***** Exercise input

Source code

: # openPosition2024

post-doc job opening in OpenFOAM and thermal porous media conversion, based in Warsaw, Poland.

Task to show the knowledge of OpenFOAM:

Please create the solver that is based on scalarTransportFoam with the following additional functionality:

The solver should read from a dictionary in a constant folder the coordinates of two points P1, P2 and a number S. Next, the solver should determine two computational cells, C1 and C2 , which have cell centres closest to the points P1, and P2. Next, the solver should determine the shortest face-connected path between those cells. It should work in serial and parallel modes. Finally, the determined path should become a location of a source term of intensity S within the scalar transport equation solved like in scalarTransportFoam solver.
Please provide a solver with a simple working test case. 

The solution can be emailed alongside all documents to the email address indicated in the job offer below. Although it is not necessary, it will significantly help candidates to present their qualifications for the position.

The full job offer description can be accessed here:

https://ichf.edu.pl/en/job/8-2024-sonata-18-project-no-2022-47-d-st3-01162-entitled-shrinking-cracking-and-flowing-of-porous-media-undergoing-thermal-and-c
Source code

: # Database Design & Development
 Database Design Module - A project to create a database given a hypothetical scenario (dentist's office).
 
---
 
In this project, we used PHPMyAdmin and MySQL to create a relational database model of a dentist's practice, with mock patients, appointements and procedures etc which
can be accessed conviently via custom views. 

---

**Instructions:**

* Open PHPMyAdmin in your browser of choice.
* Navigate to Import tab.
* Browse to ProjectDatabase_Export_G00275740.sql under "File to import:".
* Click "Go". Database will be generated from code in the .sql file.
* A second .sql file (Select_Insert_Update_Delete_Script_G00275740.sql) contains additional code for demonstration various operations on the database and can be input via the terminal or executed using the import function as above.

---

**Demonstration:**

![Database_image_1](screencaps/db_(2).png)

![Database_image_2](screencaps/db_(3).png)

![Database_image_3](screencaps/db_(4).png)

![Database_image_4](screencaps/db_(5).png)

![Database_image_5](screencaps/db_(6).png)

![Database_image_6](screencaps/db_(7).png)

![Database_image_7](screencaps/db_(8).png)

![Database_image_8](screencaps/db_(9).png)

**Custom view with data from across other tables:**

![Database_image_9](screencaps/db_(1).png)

**********

> _Instructions to follow_
Could you output all of the records above exactly as given?

> _Output for this task_
Source code

: # openPosition2024

post-doc job opening in OpenFOAM and thermal porous media conversion, based in Warsaw, Poland.

Task to show the knowledge of OpenFOAM:

Please create the solver that is based on scalarTransportFoam with the following additional functionality:

The solver should read from a dictionary in a constant folder the coordinates of two points P1, P2 and a number S. Next, the solver should determine two computational cells, C1 and C2 , which have cell centres closest to the points P1, and P2. Next, the solver should determine the shortest face-connected path between those cells. It should work in serial and parallel modes. Finally, the determined path should become a location of a source term of intensity S within the scalar transport equation solved like in scalarTransportFoam solver.
Please provide a solver with a simple working test case. 

The solution can be emailed alongside all documents to the email address indicated in the job offer below. Although it is not necessary, it will significantly help candidates to present their qualifications for the position.

The full job offer description can be accessed here:

https://ichf.edu.pl/en/job/8-2024-sonata-18-project-no-2022-47-d-st3-01162-entitled-shrinking-cracking-and-flowing-of-porous-media-undergoing-thermal-and-c
Source code

: # Database Design & Development
 Database Design Module - A project to create a database given a hypothetical scenario (dentist's office).
 
---
 
In this project, we used PHPMyAdmin and MySQL to create a relational database model of a dentist's practice, with mock patients, appointements and procedures etc which
can be accessed conviently via custom views. 

---

**Instructions:**

* Open PHPMyAdmin in your browser of choice.
* Navigate to Import tab.
* Browse to ProjectDatabase_Export_G00275740.sql under "File to import:".
* Click "Go". Database will be generated from code in the .sql file.
* A second .sql file (Select_Insert_Update_Delete_Script_G00275740.sql) contains additional code for demonstration various operations on the database and can be input via the terminal or executed using the import function as above.

---

**Demonstration:**

![Database_image_1](screencaps/db_(2).png)

![Database_image_2](screencaps/db_(3).png)

![Database_image_3](screencaps/db_(4).png)

![Database_image_4](screencaps/db_(5).png)

![Database_image_5](screencaps/db_(6).png)

![Database_image_6](screencaps/db_(7).png)

![Database_image_7](screencaps/db_(8).png)

![Database_image_8](screencaps/db_(9).png)

**Custom view with data from across other tables:**

![Database_image_9](screencaps/db_(1).png)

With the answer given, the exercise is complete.